Notice the last sentence in Heath’s first paragraph. It’s a crude restatement of the law of accumulation I explained in my last post, which predicts the decline of living labor (variable capital) vis a vis past labor (constant capital), and thus yields a rudimentary theory of crises determined by the distribution of income between capital and labor—precisely as Kalecki showed in his essays of the 1930s on business cycles. Marx himself insisted that this distribution of income was a function of class struggle, or the balance of social power (which of course includes cultural-intellectual authority).
Again, I narrate the re-discovery and adaptation of Marx’s two-sector model in Pragmatism and Political Economy, Chapter 1, from Keynes and Kalecki to W. H. Hoffmann, Roy Harrod, Evsey Domar, WassilyLeontief, Michio Morishima, and Kenneth Kurihara, on toward the controversies caused by Joan Robinson’s challenge to marginalist “production functions” and Piero Sraffa’s studies in the theory of value, The Production of Commodities by Means of Commodities (1960).
Heath refers us to Paul Krugman’s apocryphal essay as if it proves once and for all that “shortages of money” rather than overproduction explain recessions. That is almost laughable testimony to the hegemony of Milton Friedman’s Monetary History of the United States (1966) in mainstream economists’ approach to business cycles. But it’s not an approach uncontested by Marxists like me, who get the better of the argument, by far. Among others, I demonstrated in Origins of the Federal Reserve System (1986) that in the early 20th century, monetary theories of crisis were superseded or subsumed by those, Marxists and marginalists alike, who argued that surplus capital (overproduction) was the proximate cause of the crises that plagued the late-19th century (and the driving force of modern imperialism).

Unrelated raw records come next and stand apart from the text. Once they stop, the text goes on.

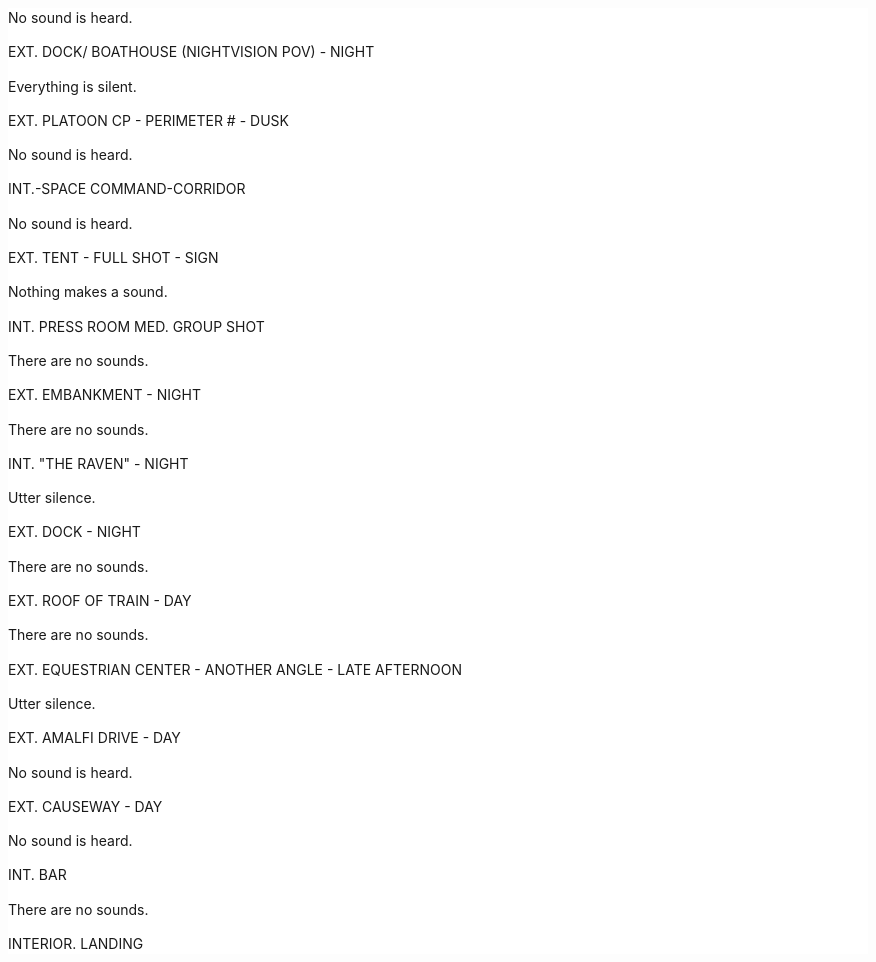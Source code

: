 No sound is heard.


EXT. DOCK/ BOATHOUSE (NIGHTVISION POV) - NIGHT

Everything is silent.


EXT. PLATOON CP - PERIMETER # - DUSK

No sound is heard.


INT.-SPACE COMMAND-CORRIDOR

No sound is heard.


EXT. TENT - FULL SHOT - SIGN

Nothing makes a sound.


INT. PRESS ROOM MED. GROUP SHOT

There are no sounds.


EXT. EMBANKMENT - NIGHT

There are no sounds.


INT. "THE RAVEN" - NIGHT

Utter silence.


EXT. DOCK - NIGHT

There are no sounds.


EXT. ROOF OF TRAIN - DAY

There are no sounds.


EXT. EQUESTRIAN CENTER - ANOTHER ANGLE - LATE AFTERNOON

Utter silence.


EXT. AMALFI DRIVE - DAY

No sound is heard.


EXT. CAUSEWAY - DAY

No sound is heard.


INT. BAR

There are no sounds.


INTERIOR. LANDING
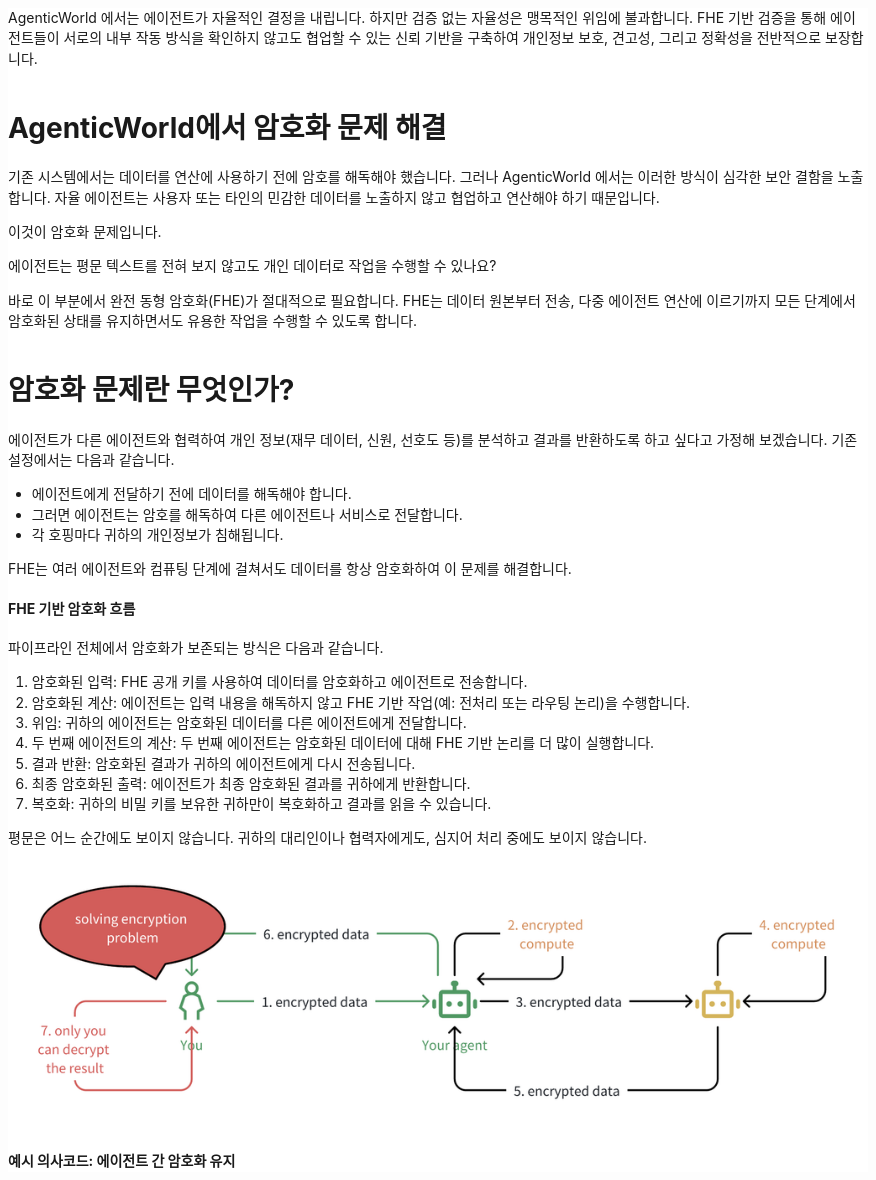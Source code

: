 AgenticWorld 에서는 에이전트가 자율적인 결정을 내립니다. 하지만 검증 없는 자율성은 맹목적인 위임에 불과합니다. FHE 기반 검증을 통해 에이전트들이 서로의 내부 작동 방식을 확인하지 않고도 협업할 수 있는 신뢰 기반을 구축하여 개인정보 보호, 견고성, 그리고 정확성을 전반적으로 보장합니다.

# AgenticWorld에서 암호화 문제 해결

기존 시스템에서는 데이터를 연산에 사용하기 전에 암호를 해독해야 했습니다. 그러나 AgenticWorld 에서는 이러한 방식이 심각한 보안 결함을 노출합니다. 자율 에이전트는 사용자 또는 타인의 민감한 데이터를 노출하지 않고 협업하고 연산해야 하기 때문입니다.

이것이 암호화 문제입니다.

에이전트는 평문 텍스트를 전혀 보지 않고도 개인 데이터로 작업을 수행할 수 있나요?

바로 이 부분에서 완전 동형 암호화(FHE)가 절대적으로 필요합니다. FHE는 데이터 원본부터 전송, 다중 에이전트 연산에 이르기까지 모든 단계에서 암호화된 상태를 유지하면서도 유용한 작업을 수행할 수 있도록 합니다.
# 암호화 문제란 무엇인가?
에이전트가 다른 에이전트와 협력하여 개인 정보(재무 데이터, 신원, 선호도 등)를 분석하고 결과를 반환하도록 하고 싶다고 가정해 보겠습니다. 기존 설정에서는 다음과 같습니다.

* 에이전트에게 전달하기 전에 데이터를 해독해야 합니다.
* 그러면 에이전트는 암호를 해독하여 다른 에이전트나 서비스로 전달합니다.
* 각 호핑마다 귀하의 개인정보가 침해됩니다.

FHE는 여러 에이전트와 컴퓨팅 단계에 걸쳐서도 데이터를 항상 암호화하여 이 문제를 해결합니다.

#### FHE 기반 암호화 흐름

파이프라인 전체에서 암호화가 보존되는 방식은 다음과 같습니다.

1. 암호화된 입력: FHE 공개 키를 사용하여 데이터를 암호화하고 에이전트로 전송합니다.
2. 암호화된 계산: 에이전트는 입력 내용을 해독하지 않고 FHE 기반 작업(예: 전처리 또는 라우팅 논리)을 수행합니다.
3. 위임: 귀하의 에이전트는 암호화된 데이터를 다른 에이전트에게 전달합니다.
4. 두 번째 에이전트의 계산: 두 번째 에이전트는 암호화된 데이터에 대해 FHE 기반 논리를 더 많이 실행합니다.
5. 결과 반환: 암호화된 결과가 귀하의 에이전트에게 다시 전송됩니다.
6. 최종 암호화된 출력: 에이전트가 최종 암호화된 결과를 귀하에게 반환합니다.
7. 복호화: 귀하의 비밀 키를 보유한 귀하만이 복호화하고 결과를 읽을 수 있습니다.

평문은 어느 순간에도 보이지 않습니다. 귀하의 대리인이나 협력자에게도, 심지어 처리 중에도 보이지 않습니다.

![](assets/20250402_212447_image.png)

#### 예시 의사코드: 에이전트 간 암호화 유지
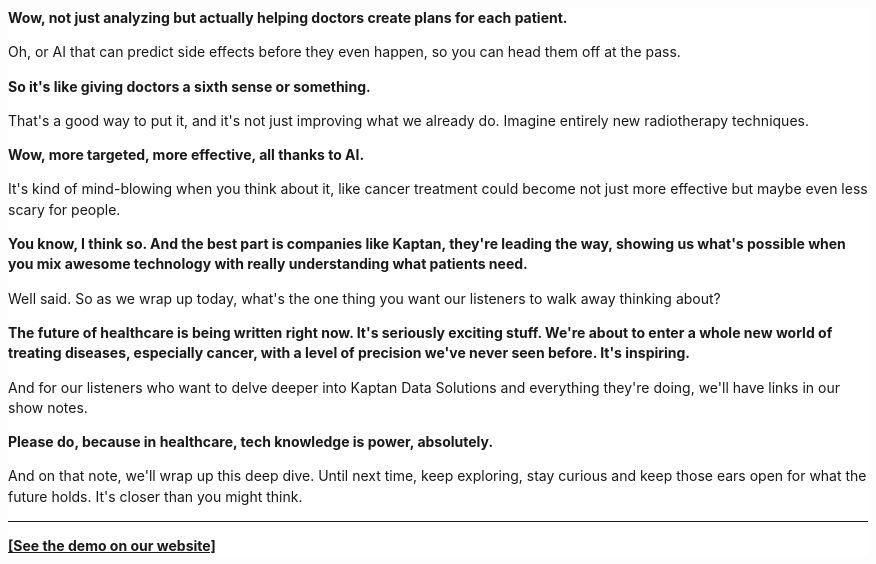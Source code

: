 **Wow, not just analyzing but actually helping doctors create plans for each patient.** 

Oh, or AI that can predict side effects before they even happen, so you can head them off at the pass.

**So it's like giving doctors a sixth sense or something.** 

That's a good way to put it, and it's not just improving what we already do. Imagine entirely new radiotherapy techniques.

**Wow, more targeted, more effective, all thanks to AI.** 

It's kind of mind-blowing when you think about it, like cancer treatment could become not just more effective but maybe even less scary for people.

**You know, I think so. And the best part is companies like Kaptan, they're leading the way, showing us what's possible when you mix awesome technology with really understanding what patients need.** 

Well said. So as we wrap up today, what's the one thing you want our listeners to walk away thinking about?

**The future of healthcare is being written right now. It's seriously exciting stuff. We're about to enter a whole new world of treating diseases, especially cancer, with a level of precision we've never seen before. It's inspiring.** 

And for our listeners who want to delve deeper into Kaptan Data Solutions and everything they're doing, we'll have links in our show notes.

**Please do, because in healthcare, tech knowledge is power, absolutely.** 

And on that note, we'll wrap up this deep dive. Until next time, keep exploring, stay curious and keep those ears open for what the future holds. It's closer than you might think.

---

**[[See the demo on our website]](https://kaptan-data.streamlit.app/Starshot)** 
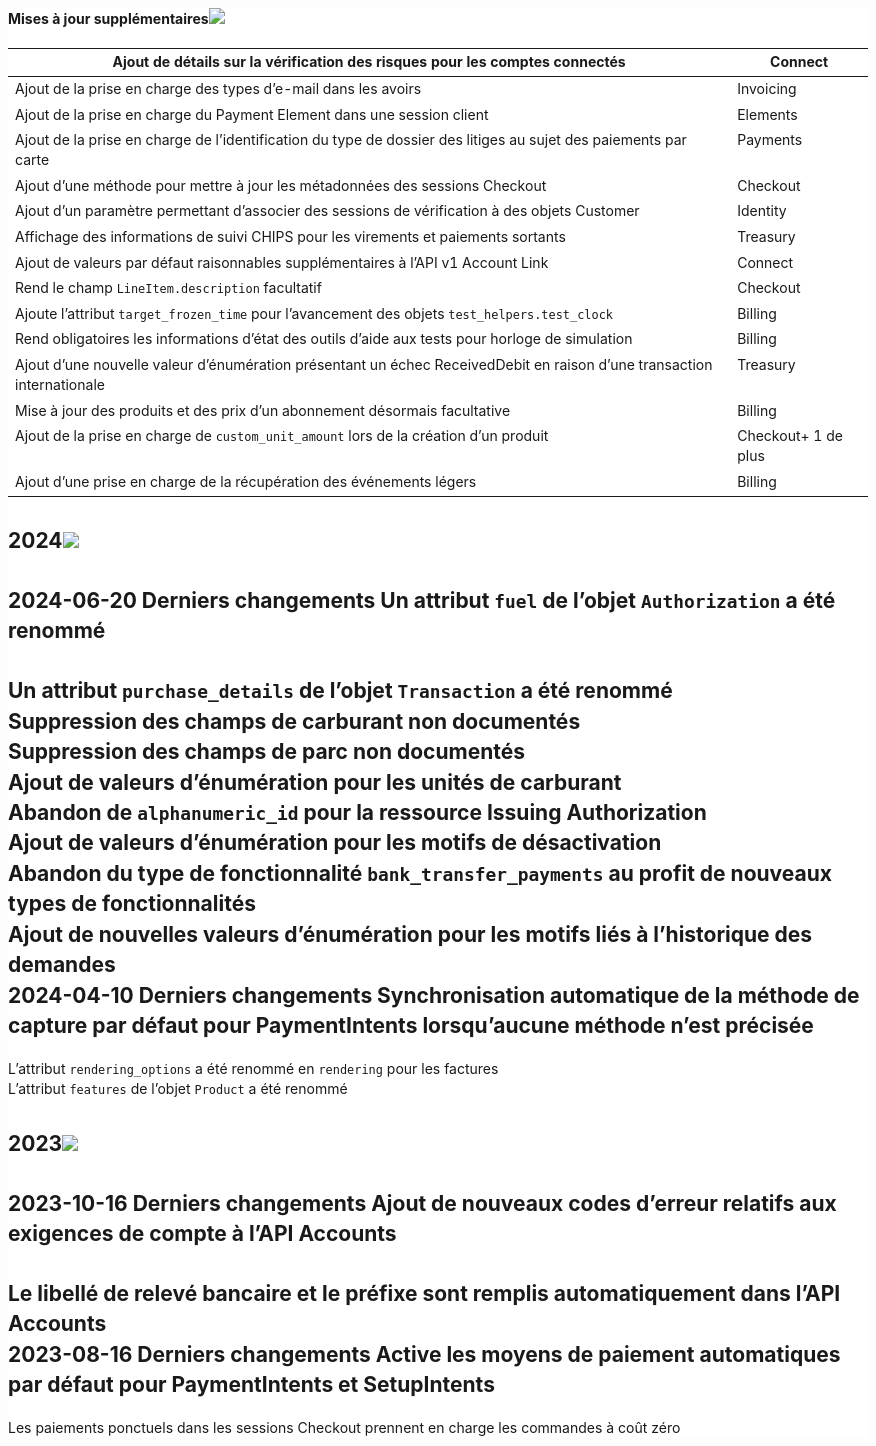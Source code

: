 #### Mises à jour supplémentaires![](https://b.stripecdn.com/docs-statics-srv/assets/fcc3a1c24df6fcffface6110ca4963de.svg)
Ajout de détails sur la vérification des risques pour les comptes connectés| Connect  
---|---  
Ajout de la prise en charge des types d’e-mail dans les avoirs| Invoicing  
Ajout de la prise en charge du Payment Element dans une session client| Elements  
Ajout de la prise en charge de l’identification du type de dossier des litiges au sujet des paiements par carte| Payments  
Ajout d’une méthode pour mettre à jour les métadonnées des sessions Checkout| Checkout  
Ajout d’un paramètre permettant d’associer des sessions de vérification à des objets Customer| Identity  
Affichage des informations de suivi CHIPS pour les virements et paiements sortants| Treasury  
Ajout de valeurs par défaut raisonnables supplémentaires à l’API v1 Account Link| Connect  
Rend le champ `LineItem.description` facultatif| Checkout  
Ajoute l’attribut `target_frozen_time` pour l’avancement des objets `test_helpers.test_clock`| Billing  
Rend obligatoires les informations d’état des outils d’aide aux tests pour horloge de simulation| Billing  
Ajout d’une nouvelle valeur d’énumération présentant un échec ReceivedDebit en raison d’une transaction internationale| Treasury  
Mise à jour des produits et des prix d’un abonnement désormais facultative| Billing  
Ajout de la prise en charge de `custom_unit_amount` lors de la création d’un produit| Checkout+ 1 de plus  
Ajout d’une prise en charge de la récupération des événements légers| Billing  
## 2024![](https://b.stripecdn.com/docs-statics-srv/assets/fcc3a1c24df6fcffface6110ca4963de.svg)
2024-06-20
Derniers changements
Un attribut `fuel` de l’objet `Authorization` a été renommé  
---  
Un attribut `purchase_details` de l’objet `Transaction` a été renommé  
Suppression des champs de carburant non documentés  
Suppression des champs de parc non documentés  
Ajout de valeurs d’énumération pour les unités de carburant  
Abandon de `alphanumeric_id` pour la ressource Issuing Authorization  
Ajout de valeurs d’énumération pour les motifs de désactivation  
Abandon du type de fonctionnalité `bank_transfer_payments` au profit de nouveaux types de fonctionnalités  
Ajout de nouvelles valeurs d’énumération pour les motifs liés à l’historique des demandes  
2024-04-10
Derniers changements
Synchronisation automatique de la méthode de capture par défaut pour PaymentIntents lorsqu’aucune méthode n’est précisée  
---  
L’attribut `rendering_options` a été renommé en `rendering` pour les factures  
L’attribut `features` de l’objet `Product` a été renommé  
## 2023![](https://b.stripecdn.com/docs-statics-srv/assets/fcc3a1c24df6fcffface6110ca4963de.svg)
2023-10-16
Derniers changements
Ajout de nouveaux codes d’erreur relatifs aux exigences de compte à l’API Accounts  
---  
Le libellé de relevé bancaire et le préfixe sont remplis automatiquement dans l’API Accounts  
2023-08-16
Derniers changements
Active les moyens de paiement automatiques par défaut pour PaymentIntents et SetupIntents  
---  
Les paiements ponctuels dans les sessions Checkout prennent en charge les commandes à coût zéro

That argument still outdoes its rivals. For example, the best extant explanation of the Great Depression and the Great Recession as comparable phenomena is derived from Marx. It happens to be mine, but all I’ve done is apply what I understand to be his theory of crisis. Its most accessible form is “Their Great Depression and Ours,’ Challenge 52:3 (May-June 2009): 34-51. The longer version is Against Thrift: Why Consumer Culture os Good for the Economy, the Environment, and Your Soul (2011), pp. 3-74.
Jim: This helps me read your books, which I have. It would be even more helpful if you taught a Zoom course on capital and its critics. Really. Then you could direct your students to articles like the one in today's Financial Times, "BlackRock and Microsoft plan $30bn fund to invest in AI infrastructure," and Blackrock CEO Larry Fink's comment, "“Mobilizing private capital to build A.I. infrastructure like data centers and power will unlock a multi-trillion-dollar long-term investment opportunity.”